Data supplied:
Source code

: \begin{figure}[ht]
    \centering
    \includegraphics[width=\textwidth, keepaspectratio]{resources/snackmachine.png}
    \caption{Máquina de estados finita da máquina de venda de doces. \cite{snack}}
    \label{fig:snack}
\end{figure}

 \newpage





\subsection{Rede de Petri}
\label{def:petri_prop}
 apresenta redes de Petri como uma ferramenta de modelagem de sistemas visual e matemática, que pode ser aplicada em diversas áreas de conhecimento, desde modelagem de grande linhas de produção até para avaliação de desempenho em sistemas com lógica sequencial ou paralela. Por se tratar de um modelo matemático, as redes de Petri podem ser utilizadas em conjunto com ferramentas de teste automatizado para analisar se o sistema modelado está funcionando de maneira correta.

About this task: The number of lines in the data that hold "label" must be the entire answer.

Exercise answer: 2